== Problem ==
Return all of the listing word for word; the pictures stay out.

== Entries provided ==
══════

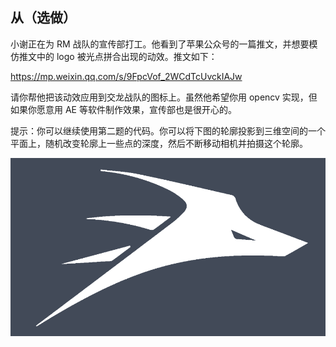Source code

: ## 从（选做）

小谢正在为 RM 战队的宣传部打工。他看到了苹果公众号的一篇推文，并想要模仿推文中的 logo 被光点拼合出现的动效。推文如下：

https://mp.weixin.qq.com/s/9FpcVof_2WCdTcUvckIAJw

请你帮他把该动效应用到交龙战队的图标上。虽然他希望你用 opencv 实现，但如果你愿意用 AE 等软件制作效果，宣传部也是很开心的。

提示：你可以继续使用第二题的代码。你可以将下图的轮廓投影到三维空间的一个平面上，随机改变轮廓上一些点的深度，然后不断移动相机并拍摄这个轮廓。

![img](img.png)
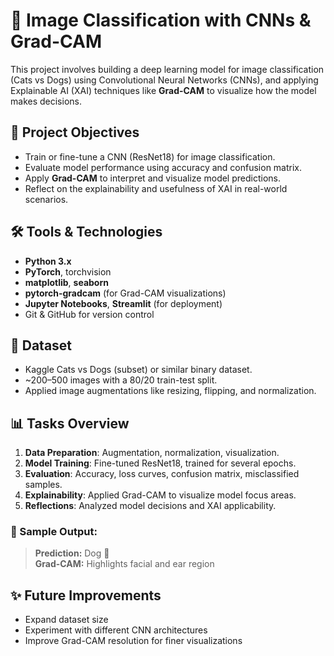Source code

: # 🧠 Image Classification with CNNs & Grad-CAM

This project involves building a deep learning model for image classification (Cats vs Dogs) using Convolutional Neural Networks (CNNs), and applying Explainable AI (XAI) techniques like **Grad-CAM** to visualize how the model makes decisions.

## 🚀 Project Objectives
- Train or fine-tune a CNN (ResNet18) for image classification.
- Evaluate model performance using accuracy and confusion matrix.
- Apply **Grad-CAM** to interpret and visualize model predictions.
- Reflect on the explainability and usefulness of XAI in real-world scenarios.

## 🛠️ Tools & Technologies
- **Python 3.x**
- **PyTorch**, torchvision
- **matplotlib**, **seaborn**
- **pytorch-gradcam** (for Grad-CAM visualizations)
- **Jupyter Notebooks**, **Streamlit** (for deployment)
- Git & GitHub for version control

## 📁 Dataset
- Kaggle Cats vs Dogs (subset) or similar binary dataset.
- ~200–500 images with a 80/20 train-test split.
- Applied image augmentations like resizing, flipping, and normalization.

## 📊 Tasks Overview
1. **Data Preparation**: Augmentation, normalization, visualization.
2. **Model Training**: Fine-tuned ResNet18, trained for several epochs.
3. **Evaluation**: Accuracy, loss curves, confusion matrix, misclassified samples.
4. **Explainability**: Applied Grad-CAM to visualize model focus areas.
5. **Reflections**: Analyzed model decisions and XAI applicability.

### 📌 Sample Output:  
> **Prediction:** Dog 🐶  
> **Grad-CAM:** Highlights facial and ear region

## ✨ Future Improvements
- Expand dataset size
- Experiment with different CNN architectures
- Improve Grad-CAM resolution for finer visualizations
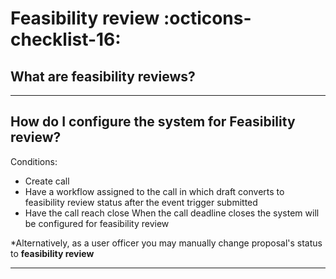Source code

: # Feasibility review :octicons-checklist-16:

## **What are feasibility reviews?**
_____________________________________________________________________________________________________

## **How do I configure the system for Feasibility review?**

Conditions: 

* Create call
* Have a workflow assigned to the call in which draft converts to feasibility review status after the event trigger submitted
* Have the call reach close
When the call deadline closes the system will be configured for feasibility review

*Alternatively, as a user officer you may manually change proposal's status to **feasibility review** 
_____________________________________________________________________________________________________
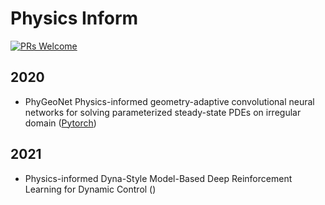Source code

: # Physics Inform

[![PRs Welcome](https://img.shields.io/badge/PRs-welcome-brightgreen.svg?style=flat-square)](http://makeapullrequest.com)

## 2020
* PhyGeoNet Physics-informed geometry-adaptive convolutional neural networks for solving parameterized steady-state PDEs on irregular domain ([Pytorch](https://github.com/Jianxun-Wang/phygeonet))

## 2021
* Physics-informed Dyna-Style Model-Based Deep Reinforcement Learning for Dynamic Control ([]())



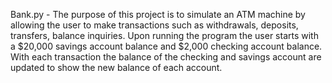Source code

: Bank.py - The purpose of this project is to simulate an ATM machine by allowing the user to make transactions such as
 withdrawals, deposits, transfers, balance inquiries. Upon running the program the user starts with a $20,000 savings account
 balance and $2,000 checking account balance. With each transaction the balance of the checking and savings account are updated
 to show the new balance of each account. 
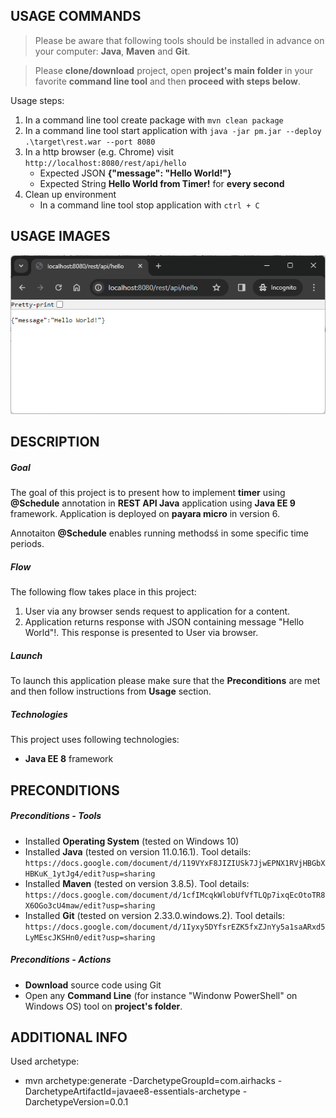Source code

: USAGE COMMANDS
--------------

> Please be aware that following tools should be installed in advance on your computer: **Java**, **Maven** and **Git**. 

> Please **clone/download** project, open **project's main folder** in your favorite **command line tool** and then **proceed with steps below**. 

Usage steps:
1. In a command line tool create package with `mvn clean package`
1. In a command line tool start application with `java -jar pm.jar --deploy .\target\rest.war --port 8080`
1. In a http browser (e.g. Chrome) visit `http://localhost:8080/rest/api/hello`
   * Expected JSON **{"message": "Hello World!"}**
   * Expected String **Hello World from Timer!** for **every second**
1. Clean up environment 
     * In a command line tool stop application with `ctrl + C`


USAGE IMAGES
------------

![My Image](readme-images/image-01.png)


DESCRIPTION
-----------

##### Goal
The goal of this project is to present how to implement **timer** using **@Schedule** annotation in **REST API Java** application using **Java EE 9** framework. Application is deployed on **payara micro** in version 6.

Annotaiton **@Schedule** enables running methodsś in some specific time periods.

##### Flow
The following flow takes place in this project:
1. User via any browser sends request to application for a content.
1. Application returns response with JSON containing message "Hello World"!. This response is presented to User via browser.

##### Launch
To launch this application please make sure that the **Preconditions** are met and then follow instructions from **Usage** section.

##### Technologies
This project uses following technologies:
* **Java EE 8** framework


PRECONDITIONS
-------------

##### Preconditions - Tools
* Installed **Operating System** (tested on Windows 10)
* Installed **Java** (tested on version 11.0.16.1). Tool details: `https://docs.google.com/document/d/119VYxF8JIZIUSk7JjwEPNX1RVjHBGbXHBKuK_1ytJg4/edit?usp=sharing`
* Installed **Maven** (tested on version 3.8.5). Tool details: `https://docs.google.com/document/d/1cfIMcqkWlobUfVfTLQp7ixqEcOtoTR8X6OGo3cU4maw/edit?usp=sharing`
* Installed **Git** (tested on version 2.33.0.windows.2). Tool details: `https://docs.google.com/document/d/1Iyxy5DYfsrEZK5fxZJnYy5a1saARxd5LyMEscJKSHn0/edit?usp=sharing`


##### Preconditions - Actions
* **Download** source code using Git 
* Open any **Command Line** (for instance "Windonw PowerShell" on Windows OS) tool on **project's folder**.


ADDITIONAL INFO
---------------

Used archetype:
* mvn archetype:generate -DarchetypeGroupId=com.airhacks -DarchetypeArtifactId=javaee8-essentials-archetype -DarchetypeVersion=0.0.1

══════

== Answer section ==
Source code

: ## 从（选做）

小谢正在为 RM 战队的宣传部打工。他看到了苹果公众号的一篇推文，并想要模仿推文中的 logo 被光点拼合出现的动效。推文如下：

https://mp.weixin.qq.com/s/9FpcVof_2WCdTcUvckIAJw

请你帮他把该动效应用到交龙战队的图标上。虽然他希望你用 opencv 实现，但如果你愿意用 AE 等软件制作效果，宣传部也是很开心的。

提示：你可以继续使用第二题的代码。你可以将下图的轮廓投影到三维空间的一个平面上，随机改变轮廓上一些点的深度，然后不断移动相机并拍摄这个轮廓。

![img](img.png)
Source code

: # 🧠 Image Classification with CNNs & Grad-CAM

This project involves building a deep learning model for image classification (Cats vs Dogs) using Convolutional Neural Networks (CNNs), and applying Explainable AI (XAI) techniques like **Grad-CAM** to visualize how the model makes decisions.

## 🚀 Project Objectives
- Train or fine-tune a CNN (ResNet18) for image classification.
- Evaluate model performance using accuracy and confusion matrix.
- Apply **Grad-CAM** to interpret and visualize model predictions.
- Reflect on the explainability and usefulness of XAI in real-world scenarios.

## 🛠️ Tools & Technologies
- **Python 3.x**
- **PyTorch**, torchvision
- **matplotlib**, **seaborn**
- **pytorch-gradcam** (for Grad-CAM visualizations)
- **Jupyter Notebooks**, **Streamlit** (for deployment)
- Git & GitHub for version control

## 📁 Dataset
- Kaggle Cats vs Dogs (subset) or similar binary dataset.
- ~200–500 images with a 80/20 train-test split.
- Applied image augmentations like resizing, flipping, and normalization.

## 📊 Tasks Overview
1. **Data Preparation**: Augmentation, normalization, visualization.
2. **Model Training**: Fine-tuned ResNet18, trained for several epochs.
3. **Evaluation**: Accuracy, loss curves, confusion matrix, misclassified samples.
4. **Explainability**: Applied Grad-CAM to visualize model focus areas.
5. **Reflections**: Analyzed model decisions and XAI applicability.

### 📌 Sample Output:  
> **Prediction:** Dog 🐶  
> **Grad-CAM:** Highlights facial and ear region

## ✨ Future Improvements
- Expand dataset size
- Experiment with different CNN architectures
- Improve Grad-CAM resolution for finer visualizations
Source code

: # Feasibility review :octicons-checklist-16:

## **What are feasibility reviews?**
_____________________________________________________________________________________________________

## **How do I configure the system for Feasibility review?**

Conditions: 

* Create call
* Have a workflow assigned to the call in which draft converts to feasibility review status after the event trigger submitted
* Have the call reach close
When the call deadline closes the system will be configured for feasibility review

*Alternatively, as a user officer you may manually change proposal's status to **feasibility review** 
_____________________________________________________________________________________________________
Source code

: # Physics Inform

[![PRs Welcome](https://img.shields.io/badge/PRs-welcome-brightgreen.svg?style=flat-square)](http://makeapullrequest.com)

## 2020
* PhyGeoNet Physics-informed geometry-adaptive convolutional neural networks for solving parameterized steady-state PDEs on irregular domain ([Pytorch](https://github.com/Jianxun-Wang/phygeonet))

## 2021
* Physics-informed Dyna-Style Model-Based Deep Reinforcement Learning for Dynamic Control ([]())



Source code

: Bank.py - The purpose of this project is to simulate an ATM machine by allowing the user to make transactions such as
 withdrawals, deposits, transfers, balance inquiries. Upon running the program the user starts with a $20,000 savings account
 balance and $2,000 checking account balance. With each transaction the balance of the checking and savings account are updated
 to show the new balance of each account. 
Source code

: USAGE COMMANDS
--------------

> Please be aware that following tools should be installed in advance on your computer: **Java**, **Maven** and **Git**. 

> Please **clone/download** project, open **project's main folder** in your favorite **command line tool** and then **proceed with steps below**. 

Usage steps:
1. In a command line tool create package with `mvn clean package`
1. In a command line tool start application with `java -jar pm.jar --deploy .\target\rest.war --port 8080`
1. In a http browser (e.g. Chrome) visit `http://localhost:8080/rest/api/hello`
   * Expected JSON **{"message": "Hello World!"}**
   * Expected String **Hello World from Timer!** for **every second**
1. Clean up environment 
     * In a command line tool stop application with `ctrl + C`


USAGE IMAGES
------------

![My Image](readme-images/image-01.png)


DESCRIPTION
-----------

##### Goal
The goal of this project is to present how to implement **timer** using **@Schedule** annotation in **REST API Java** application using **Java EE 9** framework. Application is deployed on **payara micro** in version 6.

Annotaiton **@Schedule** enables running methodsś in some specific time periods.

##### Flow
The following flow takes place in this project:
1. User via any browser sends request to application for a content.
1. Application returns response with JSON containing message "Hello World"!. This response is presented to User via browser.

##### Launch
To launch this application please make sure that the **Preconditions** are met and then follow instructions from **Usage** section.

##### Technologies
This project uses following technologies:
* **Java EE 8** framework


PRECONDITIONS
-------------

##### Preconditions - Tools
* Installed **Operating System** (tested on Windows 10)
* Installed **Java** (tested on version 11.0.16.1). Tool details: `https://docs.google.com/document/d/119VYxF8JIZIUSk7JjwEPNX1RVjHBGbXHBKuK_1ytJg4/edit?usp=sharing`
* Installed **Maven** (tested on version 3.8.5). Tool details: `https://docs.google.com/document/d/1cfIMcqkWlobUfVfTLQp7ixqEcOtoTR8X6OGo3cU4maw/edit?usp=sharing`
* Installed **Git** (tested on version 2.33.0.windows.2). Tool details: `https://docs.google.com/document/d/1Iyxy5DYfsrEZK5fxZJnYy5a1saARxd5LyMEscJKSHn0/edit?usp=sharing`


##### Preconditions - Actions
* **Download** source code using Git 
* Open any **Command Line** (for instance "Windonw PowerShell" on Windows OS) tool on **project's folder**.


ADDITIONAL INFO
---------------

Used archetype:
* mvn archetype:generate -DarchetypeGroupId=com.airhacks -DarchetypeArtifactId=javaee8-essentials-archetype -DarchetypeVersion=0.0.1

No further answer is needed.